= PROVIDED DATA =
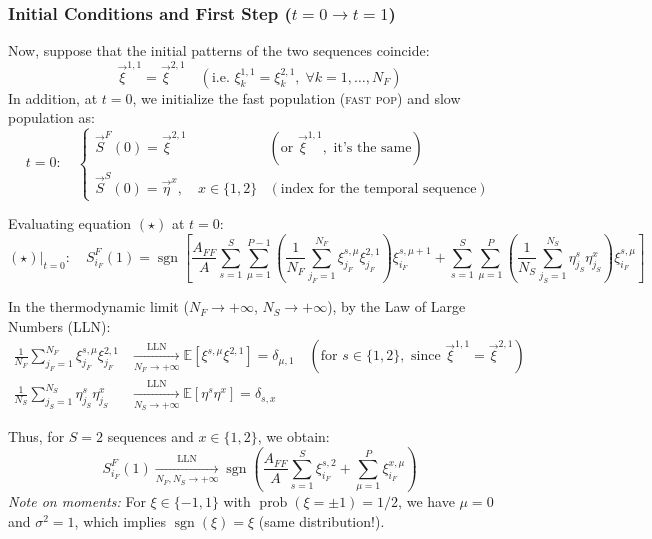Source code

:\subsubsection*{Initial Conditions and First Step ($t=0 \to t=1$)}

Now, suppose that the initial patterns of the two sequences coincide:
\begin{equation}
\vec{\xi}^{1,1} = \vec{\xi}^{2,1} \quad (\text{i.e. } \xi_k^{1,1} = \xi_k^{2,1}, \; \forall k=1,\dots,N_F)
\end{equation}
In addition, at $t=0$, we initialize the fast population (\textsc{fast pop}) and slow population as:
\begin{equation}
t=0: \quad
\begin{cases}
\vec{S}^F(0) = \vec{\xi}^{2,1} & (\text{or } \vec{\xi}^{1,1}, \text{ it's the same}) \\
\vec{S}^S(0) = \vec{\eta}^{x}, \quad x \in \{1,2\} & (\text{index for the temporal sequence})
\end{cases}
\end{equation}

Evaluating equation $(\star)$ at $t=0$:
\begin{equation}
(\star)\big|_{t=0}: \quad S_{i_F}^F(1) = \operatorname{sgn}\left[ \frac{A_{FF}}{A} \sum_{s=1}^{S} \sum_{\mu=1}^{P-1} \left( \frac{1}{N_F} \sum_{j_F=1}^{N_F} \xi_{j_F}^{s,\mu} \xi_{j_F}^{2,1} \right) \xi_{i_F}^{s,\mu+1} + \sum_{s=1}^{S} \sum_{\mu=1}^{P} \left( \frac{1}{N_S} \sum_{j_S=1}^{N_S} \eta_{j_S}^{s} \eta_{j_S}^{x} \right) \xi_{i_F}^{s,\mu} \right]
\end{equation}

In the thermodynamic limit ($N_F \to +\infty$, $N_S \to +\infty$), by the Law of Large Numbers (LLN):
\begin{align}
\frac{1}{N_F} \sum_{j_F=1}^{N_F} \xi_{j_F}^{s,\mu} \xi_{j_F}^{2,1} &\xrightarrow[N_F \to +\infty]{\text{LLN}} \mathbb{E}\left[\xi^{s,\mu}\xi^{2,1}\right] = \delta_{\mu,1} \quad (\text{for } s \in \{1,2\}, \text{ since } \vec{\xi}^{1,1} = \vec{\xi}^{2,1}) \\
\frac{1}{N_S} \sum_{j_S=1}^{N_S} \eta_{j_S}^{s} \eta_{j_S}^{x} &\xrightarrow[N_S \to +\infty]{\text{LLN}} \mathbb{E}\left[\eta^{s}\eta^{x}\right] = \delta_{s,x}
\end{align}

Thus, for $S=2$ sequences and $x \in \{1,2\}$, we obtain:
\begin{equation}
S_{i_F}^F(1) \xrightarrow[N_F, N_S \to +\infty]{\text{LLN}} \operatorname{sgn}\left( \frac{A_{FF}}{A} \sum_{s=1}^{S} \xi_{i_F}^{s,2} + \sum_{\mu=1}^{P} \xi_{i_F}^{x,\mu} \right)
\end{equation}
\textit{Note on moments:} For $\xi \in \{-1, 1\}$ with $\operatorname{prob}(\xi = \pm 1) = 1/2$, we have $\mu = 0$ and $\sigma^2 = 1$, which implies $\operatorname{sgn}(\xi) = \xi$ (same distribution!).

= WORK TO COMPLETE =
Each record should be printed exactly as it appears, leaving the pictures out.

= RESPONSE =
Source code

:\subsubsection*{Initial Conditions and First Step ($t=0 \to t=1$)}

Now, suppose that the initial patterns of the two sequences coincide:
\begin{equation}
\vec{\xi}^{1,1} = \vec{\xi}^{2,1} \quad (\text{i.e. } \xi_k^{1,1} = \xi_k^{2,1}, \; \forall k=1,\dots,N_F)
\end{equation}
In addition, at $t=0$, we initialize the fast population (\textsc{fast pop}) and slow population as:
\begin{equation}
t=0: \quad
\begin{cases}
\vec{S}^F(0) = \vec{\xi}^{2,1} & (\text{or } \vec{\xi}^{1,1}, \text{ it's the same}) \\
\vec{S}^S(0) = \vec{\eta}^{x}, \quad x \in \{1,2\} & (\text{index for the temporal sequence})
\end{cases}
\end{equation}

Evaluating equation $(\star)$ at $t=0$:
\begin{equation}
(\star)\big|_{t=0}: \quad S_{i_F}^F(1) = \operatorname{sgn}\left[ \frac{A_{FF}}{A} \sum_{s=1}^{S} \sum_{\mu=1}^{P-1} \left( \frac{1}{N_F} \sum_{j_F=1}^{N_F} \xi_{j_F}^{s,\mu} \xi_{j_F}^{2,1} \right) \xi_{i_F}^{s,\mu+1} + \sum_{s=1}^{S} \sum_{\mu=1}^{P} \left( \frac{1}{N_S} \sum_{j_S=1}^{N_S} \eta_{j_S}^{s} \eta_{j_S}^{x} \right) \xi_{i_F}^{s,\mu} \right]
\end{equation}

In the thermodynamic limit ($N_F \to +\infty$, $N_S \to +\infty$), by the Law of Large Numbers (LLN):
\begin{align}
\frac{1}{N_F} \sum_{j_F=1}^{N_F} \xi_{j_F}^{s,\mu} \xi_{j_F}^{2,1} &\xrightarrow[N_F \to +\infty]{\text{LLN}} \mathbb{E}\left[\xi^{s,\mu}\xi^{2,1}\right] = \delta_{\mu,1} \quad (\text{for } s \in \{1,2\}, \text{ since } \vec{\xi}^{1,1} = \vec{\xi}^{2,1}) \\
\frac{1}{N_S} \sum_{j_S=1}^{N_S} \eta_{j_S}^{s} \eta_{j_S}^{x} &\xrightarrow[N_S \to +\infty]{\text{LLN}} \mathbb{E}\left[\eta^{s}\eta^{x}\right] = \delta_{s,x}
\end{align}

Thus, for $S=2$ sequences and $x \in \{1,2\}$, we obtain:
\begin{equation}
S_{i_F}^F(1) \xrightarrow[N_F, N_S \to +\infty]{\text{LLN}} \operatorname{sgn}\left( \frac{A_{FF}}{A} \sum_{s=1}^{S} \xi_{i_F}^{s,2} + \sum_{\mu=1}^{P} \xi_{i_F}^{x,\mu} \right)
\end{equation}
\textit{Note on moments:} For $\xi \in \{-1, 1\}$ with $\operatorname{prob}(\xi = \pm 1) = 1/2$, we have $\mu = 0$ and $\sigma^2 = 1$, which implies $\operatorname{sgn}(\xi) = \xi$ (same distribution!).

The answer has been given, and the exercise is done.